November 6, 2024

Avoiding Streaming Electrification

by Kjell Sundkvist Technical Co-ordinator Nynas Naphthenics


Streaming Electrification (SE) and Electrostatic Charging Tendency (ECT) are phenomena that have been studied for several decades. It is vital that both are minimized because SE can lead to discharges harmful to both installations and people, and quality of the transformer oil in terms of its ECT is one of several key factors affecting SE levels.
Streaming Electrification arises when electrostatic tension builds up as a result of the oil moving in the channels of the transformer and becoming positively charged in opposition to the negatively charged fixed structures. SE is therefore not affected by the normal electrical activity in the transformer, i.e. the conversion of electric current.
Several of the factors that affect SE are directly related to the design of the transformer. The speed at which the oil is pumped around the transformer, the shape of the channels and surface properties all influence SE, as does water content in the oil and the paper.
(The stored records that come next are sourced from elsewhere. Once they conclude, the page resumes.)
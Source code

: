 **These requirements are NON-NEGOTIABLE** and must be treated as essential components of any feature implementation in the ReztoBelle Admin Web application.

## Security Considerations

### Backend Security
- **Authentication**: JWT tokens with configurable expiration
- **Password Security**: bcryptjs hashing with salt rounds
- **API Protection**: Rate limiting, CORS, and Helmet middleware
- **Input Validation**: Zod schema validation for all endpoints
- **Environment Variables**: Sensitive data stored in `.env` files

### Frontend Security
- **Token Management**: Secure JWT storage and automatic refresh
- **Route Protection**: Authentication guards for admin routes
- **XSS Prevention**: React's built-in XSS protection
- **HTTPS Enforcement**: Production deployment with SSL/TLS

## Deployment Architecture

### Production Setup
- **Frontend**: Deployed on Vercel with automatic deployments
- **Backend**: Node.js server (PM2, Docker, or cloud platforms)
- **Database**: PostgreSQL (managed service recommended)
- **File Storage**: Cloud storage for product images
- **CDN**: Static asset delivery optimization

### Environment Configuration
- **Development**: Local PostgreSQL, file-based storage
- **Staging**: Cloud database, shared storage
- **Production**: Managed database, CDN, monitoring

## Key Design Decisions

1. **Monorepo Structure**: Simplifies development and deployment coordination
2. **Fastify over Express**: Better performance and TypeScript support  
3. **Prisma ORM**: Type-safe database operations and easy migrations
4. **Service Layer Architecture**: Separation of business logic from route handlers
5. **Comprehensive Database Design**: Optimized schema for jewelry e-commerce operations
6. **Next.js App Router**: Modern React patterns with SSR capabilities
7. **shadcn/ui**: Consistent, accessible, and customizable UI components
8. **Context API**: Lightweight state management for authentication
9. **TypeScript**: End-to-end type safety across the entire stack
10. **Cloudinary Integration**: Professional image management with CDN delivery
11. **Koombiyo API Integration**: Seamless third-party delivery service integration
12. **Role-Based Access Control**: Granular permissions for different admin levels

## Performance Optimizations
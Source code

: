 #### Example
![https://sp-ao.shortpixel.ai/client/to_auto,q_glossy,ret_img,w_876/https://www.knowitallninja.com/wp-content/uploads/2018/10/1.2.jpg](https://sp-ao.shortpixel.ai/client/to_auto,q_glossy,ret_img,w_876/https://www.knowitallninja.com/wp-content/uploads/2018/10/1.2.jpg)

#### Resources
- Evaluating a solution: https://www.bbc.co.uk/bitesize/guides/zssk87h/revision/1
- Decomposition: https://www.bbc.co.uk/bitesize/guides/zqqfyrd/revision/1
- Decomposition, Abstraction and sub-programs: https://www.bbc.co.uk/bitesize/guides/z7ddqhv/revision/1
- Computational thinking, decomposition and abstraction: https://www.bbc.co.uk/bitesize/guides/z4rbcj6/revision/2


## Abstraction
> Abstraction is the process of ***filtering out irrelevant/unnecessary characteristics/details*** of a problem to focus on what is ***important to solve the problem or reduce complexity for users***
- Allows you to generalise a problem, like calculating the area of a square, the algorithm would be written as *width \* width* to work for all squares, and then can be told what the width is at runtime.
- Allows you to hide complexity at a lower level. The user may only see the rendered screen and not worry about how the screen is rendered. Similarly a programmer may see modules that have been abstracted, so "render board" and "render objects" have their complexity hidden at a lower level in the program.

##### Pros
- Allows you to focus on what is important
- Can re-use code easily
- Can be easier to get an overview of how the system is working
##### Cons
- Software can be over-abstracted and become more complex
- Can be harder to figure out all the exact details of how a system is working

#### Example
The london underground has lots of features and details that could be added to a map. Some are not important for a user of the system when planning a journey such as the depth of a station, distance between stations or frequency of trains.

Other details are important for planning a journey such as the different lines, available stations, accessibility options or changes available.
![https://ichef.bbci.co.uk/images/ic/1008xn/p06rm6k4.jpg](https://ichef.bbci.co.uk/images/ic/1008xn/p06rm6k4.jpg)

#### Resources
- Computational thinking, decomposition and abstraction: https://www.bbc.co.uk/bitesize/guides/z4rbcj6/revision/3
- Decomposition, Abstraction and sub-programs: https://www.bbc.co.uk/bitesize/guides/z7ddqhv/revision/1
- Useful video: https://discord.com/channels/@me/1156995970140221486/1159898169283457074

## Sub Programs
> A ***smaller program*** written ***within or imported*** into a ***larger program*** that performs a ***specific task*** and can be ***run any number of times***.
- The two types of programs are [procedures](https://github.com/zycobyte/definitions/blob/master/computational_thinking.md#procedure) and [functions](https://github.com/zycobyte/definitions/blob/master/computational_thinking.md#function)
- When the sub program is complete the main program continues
Humidity is generally highly undesirable, but when every effort has been made to keep the oil and the paper very dry, the risk of SE increases.
Operating conditions also play an important role in reduction of SE. For instance, risk of SE increases at high temperatures. One might want to reduce the temperature in a transformer by increasing the speed of flow of the oil, but this also increases the risk of SE. If a transformer is to function in a warm climate the demands on design and the quality of the oil are very high.

Oil quality is vital
Through improvements in design, the transformers of the future can be better equipped to combat SE, but when looking at SE in existing transformers, it is above all through the quality of the oil that the problem can be tackled.
The presence of polar molecules has the greatest influence on the oil’s SE resisting properties (ECT). The greater the quantity of such particles, the greater is the tendency for electrostatic charges to build up between the oil and its surroundings.
In new oil it is easy to measure the content of polar molecules. It is also easy to produce a new oil with a suitable content of polar substances. In a transformer, however, it is not the properties of new oil that are of primary interest. The oil must carry on working for several decades. It is the oil’s ability to resist oxidation that is most important in the long run because impurities are formed during oxidation with strong polar characteristics that will give the oil an increased ECT and therefore greater SE.

Complex composition
Mineral oils have a complex composition consisting mostly of hydrocarbons, which can consist of molecules with straight chains (paraffins), rings without double bonds (naphthenes) and/or rings with double bonds (aromatics). There are also molecules in oil that contain atoms other than carbon and hydrogen, such as sulphur, nitrogen and oxygen. These atoms are called heteroatoms.
If these groups of molecules were negatively charged it would be fairly easy to remove them during refining. But molecules with heteroatoms and many aromatic rings are generally more polar than other hydrocarbons. With very severe refining methods all such molecules can be changed to molecules with only paraffins and naphthenes. The result would be an oil with excellent properties initially, but which would quickly oxidize.
If the oil were not refined at all it would be bad to start with and soon become even worse.
Some molecules with several aromatic rings and containing heteroatoms are highly reactive, oxidize fast and speed up the oxidation of other substances. Other molecules are efficient inhibitors and curtail the processes that lead to further molecules oxidizing.


Various methods
There are different ways of dealing with this problem. One can choose to remove all molecules affecting the oxidation of other substances and then add an effective inhibitor. This is a relatively simple method. A more complex route to the same end involves designing the refining process to remove substances that encourage oxidation while retaining natural inhibitors.
In some sections of the transformer oil market there is a distrust of oils that contain added inhibitors because additives can be used to hide the fact that a product is inferior. All is well only for as long as the additive continues to function, but when it has been used up the oil can show very poor properties. It may contain oxidation promoting molecules whose properties are masked by the added inhibitor. Oil that functions without additives must, on the other hand, be well made and have a well balanced composition.
During refining, hydrogen is added under controlled conditions of pressure, temperature, time and choice of catalyst. Each and every condition can be varied and the combination of conditions determines the outcome.

Endless combinations
The number of possible combinations of these conditions is virtually endless. But a process can be designed to give a good product by drawing on experience of refining technology and knowledge of the various compounds’ properties with regard to oxidation. A good product is an oil that retains as much natural inhibitor as possible with a minimum quantity of substances that accelerate oxidation.
A transformer oil with such a composition is considered to be a good product. But could it be bettered with the addition of extra inhibitors? Generally, no product is so good that it cannot be improved. However, it is most important to ensure the oil has the right properties to begin with before addition of inhibitors is considered. If it has, then properties can be strengthened. The results will not be good whatever is added if initial properties are inadequate.
To avoid the risk of SE, it is important to use an oil that has been refined in a good way, to have moderate flow speeds in the transformers, which is largely a matter of design, and to operate a good transformer oil maintenance system.